I'd like to programmatically limit an upload or download operation in Java. I would assume that all I'd need to do was do check how fast the upload is going and insert Thread.sleep()
accordingly like so:
while (file.hasMoreLines()) {
String line = file.readLine();
for (int i = 0; i < line.length(); i+=128) {
outputStream.writeBytes(line.substr(i, i+128).getBytes());
if (isHittingLimit())
Thread.sleep(500);
}
}
Will the above code work? If not, is there a better way to do this? Is there a tutorial which describes the theory?

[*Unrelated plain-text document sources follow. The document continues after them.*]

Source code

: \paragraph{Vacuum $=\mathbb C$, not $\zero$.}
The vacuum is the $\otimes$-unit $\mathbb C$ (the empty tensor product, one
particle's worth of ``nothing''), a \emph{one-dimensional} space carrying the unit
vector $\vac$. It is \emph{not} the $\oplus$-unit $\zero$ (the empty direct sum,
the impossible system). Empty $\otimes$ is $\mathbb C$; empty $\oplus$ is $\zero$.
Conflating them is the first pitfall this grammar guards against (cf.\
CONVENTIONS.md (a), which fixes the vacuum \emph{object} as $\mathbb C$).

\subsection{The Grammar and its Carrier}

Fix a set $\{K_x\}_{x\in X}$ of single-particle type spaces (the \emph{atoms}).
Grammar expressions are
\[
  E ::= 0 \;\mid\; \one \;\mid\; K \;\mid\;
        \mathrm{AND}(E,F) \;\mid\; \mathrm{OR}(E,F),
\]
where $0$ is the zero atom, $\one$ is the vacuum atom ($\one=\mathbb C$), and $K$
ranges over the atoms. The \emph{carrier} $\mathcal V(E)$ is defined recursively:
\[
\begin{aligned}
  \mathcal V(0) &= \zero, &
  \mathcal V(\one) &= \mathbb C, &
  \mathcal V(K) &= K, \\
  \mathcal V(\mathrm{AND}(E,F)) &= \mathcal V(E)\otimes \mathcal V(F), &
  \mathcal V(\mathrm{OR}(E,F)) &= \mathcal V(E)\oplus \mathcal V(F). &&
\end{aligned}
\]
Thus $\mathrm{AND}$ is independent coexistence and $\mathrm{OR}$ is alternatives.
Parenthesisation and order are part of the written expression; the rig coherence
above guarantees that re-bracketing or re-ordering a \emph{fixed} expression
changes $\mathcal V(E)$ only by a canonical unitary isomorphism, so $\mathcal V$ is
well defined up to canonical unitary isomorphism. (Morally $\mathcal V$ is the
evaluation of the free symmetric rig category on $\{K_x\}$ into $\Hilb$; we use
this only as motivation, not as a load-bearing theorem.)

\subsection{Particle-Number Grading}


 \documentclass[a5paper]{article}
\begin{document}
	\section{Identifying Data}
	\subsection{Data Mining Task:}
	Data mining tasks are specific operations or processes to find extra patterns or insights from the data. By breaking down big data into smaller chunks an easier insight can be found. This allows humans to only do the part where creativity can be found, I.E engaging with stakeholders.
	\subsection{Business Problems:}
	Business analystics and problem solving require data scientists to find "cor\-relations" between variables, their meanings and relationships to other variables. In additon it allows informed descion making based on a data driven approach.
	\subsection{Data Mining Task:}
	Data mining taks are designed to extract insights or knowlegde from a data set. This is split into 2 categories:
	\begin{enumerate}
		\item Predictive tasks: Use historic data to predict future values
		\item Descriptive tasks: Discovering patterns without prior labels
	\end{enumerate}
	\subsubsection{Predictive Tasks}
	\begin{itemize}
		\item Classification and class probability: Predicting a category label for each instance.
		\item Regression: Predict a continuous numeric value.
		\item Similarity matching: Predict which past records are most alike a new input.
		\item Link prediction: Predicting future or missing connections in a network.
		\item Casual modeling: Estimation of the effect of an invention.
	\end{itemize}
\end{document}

Token Bucket Algorithm is a way to limit an upload or a download's bandwidth. You should read this article : it explains the use of this algorithm.
Using Guava RateLimiter :
// rate = 512 permits per second or 512 bytes per second in this case
final RateLimiter rateLimiter = RateLimiter.create(512.0);
while (file.hasMoreLines()) {
String line = file.readLine();
for (int i = 0; i < line.length(); i+=128) {
byte[] bytes = line.substr(i, i+128).getBytes();
rateLimiter.acquire(bytes.length);
outputStream.writeBytes(bytes);
}
}
As explained in Guava docs: It is important to note that the number of permits requested never affects the throttling of the request itself (an invocation to acquire(1) and an invocation to acquire(1000) will result in exactly the same throttling, if any), but it affects the throttling of the next request. I.e., if an expensive task arrives at an idle RateLimiter, it will be granted immediately, but it is the next request that will experience extra throttling, thus paying for the cost of the expensive task.